Brian Neman, MHA
The coronavirus pandemic has altered virtually every aspect of life. Pharmaceutical research, specifically clinical trials, are no exception. To slow the virus’ spread, the Centers for Disease Control and Prevention has recommended social distancing—essentially, avoiding close contact with others. Yet clinical trials typically require patients to make frequent visits to hospital settings, where a number of sick individuals may be present, increasing their risk of infection.
What effects will COVID-19 have on clinical trials? Will it cause patients to stop showing up for collection? Are there ways we can continue to keep trials moving forward, rather than risking potential deviations, jeopardizing data integrity and data quality, and most of all avoiding risking adverse events for the patients?
Participant recruitment has always been a key challenge in clinical trials. Over 50 percent of studies and trials fail to meet their enrollment deadlines, and over 40 percent of test subjects drop out mid-way through the trial. These hurdles existed before. COVID-19 is complicating things further.
But researchers needn’t stall their clinical trials until the pandemic subsides. Those whose trials require non-invasive patient samples have an option: in-home specimen collection, which involves acquiring samples from patients within the comfort of their own homes, removing concerns about them traveling to, and remaining in, a hospital setting.

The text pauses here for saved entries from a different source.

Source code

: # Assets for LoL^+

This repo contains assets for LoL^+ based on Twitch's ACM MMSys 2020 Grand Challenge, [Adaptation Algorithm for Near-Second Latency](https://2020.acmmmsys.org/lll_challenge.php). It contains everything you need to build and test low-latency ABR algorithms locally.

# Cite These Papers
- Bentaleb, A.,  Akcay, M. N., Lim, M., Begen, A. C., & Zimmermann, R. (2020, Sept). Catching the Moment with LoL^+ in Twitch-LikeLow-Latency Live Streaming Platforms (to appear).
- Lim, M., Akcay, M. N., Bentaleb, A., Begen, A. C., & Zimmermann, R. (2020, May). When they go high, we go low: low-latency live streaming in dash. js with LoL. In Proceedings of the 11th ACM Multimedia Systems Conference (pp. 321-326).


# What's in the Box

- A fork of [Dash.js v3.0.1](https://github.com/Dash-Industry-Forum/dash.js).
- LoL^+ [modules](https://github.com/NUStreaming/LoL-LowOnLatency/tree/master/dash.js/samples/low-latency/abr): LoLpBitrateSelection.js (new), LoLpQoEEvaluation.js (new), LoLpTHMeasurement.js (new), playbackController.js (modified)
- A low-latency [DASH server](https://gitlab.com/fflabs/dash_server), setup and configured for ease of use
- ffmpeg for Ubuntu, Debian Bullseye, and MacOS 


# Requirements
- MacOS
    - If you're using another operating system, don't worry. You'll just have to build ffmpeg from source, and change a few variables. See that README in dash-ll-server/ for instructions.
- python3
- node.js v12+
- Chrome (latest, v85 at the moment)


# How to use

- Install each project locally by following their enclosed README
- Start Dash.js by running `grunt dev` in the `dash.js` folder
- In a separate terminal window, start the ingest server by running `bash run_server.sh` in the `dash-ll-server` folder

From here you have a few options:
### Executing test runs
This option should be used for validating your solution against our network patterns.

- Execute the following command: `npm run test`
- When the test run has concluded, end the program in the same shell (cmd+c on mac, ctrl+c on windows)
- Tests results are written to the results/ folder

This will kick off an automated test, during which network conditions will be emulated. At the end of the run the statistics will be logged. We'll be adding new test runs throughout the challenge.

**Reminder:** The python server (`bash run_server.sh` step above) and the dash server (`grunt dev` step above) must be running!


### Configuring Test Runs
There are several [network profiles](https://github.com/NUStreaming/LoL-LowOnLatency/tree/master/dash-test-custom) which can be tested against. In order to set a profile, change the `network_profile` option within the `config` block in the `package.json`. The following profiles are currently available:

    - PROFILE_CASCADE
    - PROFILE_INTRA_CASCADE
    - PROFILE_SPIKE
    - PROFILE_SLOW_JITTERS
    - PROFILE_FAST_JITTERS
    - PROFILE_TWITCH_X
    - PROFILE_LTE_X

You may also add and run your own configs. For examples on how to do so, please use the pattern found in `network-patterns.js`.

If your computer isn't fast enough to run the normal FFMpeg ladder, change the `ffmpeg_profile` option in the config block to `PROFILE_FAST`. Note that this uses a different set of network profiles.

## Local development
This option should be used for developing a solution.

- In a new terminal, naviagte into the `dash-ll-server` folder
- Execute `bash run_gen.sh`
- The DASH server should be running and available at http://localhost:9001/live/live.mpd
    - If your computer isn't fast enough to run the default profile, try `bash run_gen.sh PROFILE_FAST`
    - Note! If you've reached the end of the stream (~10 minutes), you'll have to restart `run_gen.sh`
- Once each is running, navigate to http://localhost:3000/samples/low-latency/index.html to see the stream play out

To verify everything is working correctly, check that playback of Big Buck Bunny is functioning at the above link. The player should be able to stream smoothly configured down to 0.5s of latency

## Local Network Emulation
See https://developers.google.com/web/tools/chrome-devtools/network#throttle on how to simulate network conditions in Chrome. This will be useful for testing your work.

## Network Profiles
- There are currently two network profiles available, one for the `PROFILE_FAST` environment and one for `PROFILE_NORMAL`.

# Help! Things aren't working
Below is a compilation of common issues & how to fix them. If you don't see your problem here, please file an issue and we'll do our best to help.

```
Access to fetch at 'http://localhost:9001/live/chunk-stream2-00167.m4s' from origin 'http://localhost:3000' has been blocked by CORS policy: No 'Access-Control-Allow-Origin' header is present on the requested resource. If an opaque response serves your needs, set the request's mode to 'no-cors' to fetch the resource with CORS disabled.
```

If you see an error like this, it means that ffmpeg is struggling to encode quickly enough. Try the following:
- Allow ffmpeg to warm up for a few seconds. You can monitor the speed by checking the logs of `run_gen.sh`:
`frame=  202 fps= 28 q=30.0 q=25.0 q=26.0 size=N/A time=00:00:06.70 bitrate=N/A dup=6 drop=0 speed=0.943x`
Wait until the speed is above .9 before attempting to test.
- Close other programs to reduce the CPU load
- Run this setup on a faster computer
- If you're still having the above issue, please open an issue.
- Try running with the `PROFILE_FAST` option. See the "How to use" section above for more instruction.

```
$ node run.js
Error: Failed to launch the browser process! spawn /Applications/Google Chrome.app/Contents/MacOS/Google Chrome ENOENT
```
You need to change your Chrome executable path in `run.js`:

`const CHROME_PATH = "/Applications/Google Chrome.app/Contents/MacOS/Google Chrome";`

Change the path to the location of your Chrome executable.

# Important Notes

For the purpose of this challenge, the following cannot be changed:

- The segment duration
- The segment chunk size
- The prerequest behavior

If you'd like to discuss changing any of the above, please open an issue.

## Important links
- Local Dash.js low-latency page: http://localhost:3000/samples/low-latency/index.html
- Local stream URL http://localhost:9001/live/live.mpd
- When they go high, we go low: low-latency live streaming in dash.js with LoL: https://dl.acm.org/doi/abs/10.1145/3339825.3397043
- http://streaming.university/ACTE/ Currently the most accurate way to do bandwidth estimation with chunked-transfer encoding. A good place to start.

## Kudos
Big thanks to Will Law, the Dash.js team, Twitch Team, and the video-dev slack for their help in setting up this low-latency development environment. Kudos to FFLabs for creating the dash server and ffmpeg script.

It’s important for researchers to continue conducting clinical trials, even amid global crises such as this one. Otherwise, patients will miss their visits, which can cause deviations from the protocol that can compromise the integrity of the data and quality of the results. Missing visits—which often include procedures to monitor patient safety—can also increase the risk of adverse events.
It is too early to know all the ramifications that COVID-19 will have on the pharmaceutical industry. Telemedicine and home visits used to be viewed as risky, but now pharmaceutical and biotechnology companies are looking at telemedicine and home visits as a risk mitigation strategy. As a biopharma community, we need to look for ways not to delay research and clinical trials but continue to make strides for treatments and cures. Home visits are an alternative to keep studies and trials moving forward.
In-home specimen collection allows researchers to avoid delays and keep collecting data that can be crucial to not only the study results, but also patient health. This way, they can move forward with their studies and or clinical trials, despite the far-reaching effects of the current pandemic.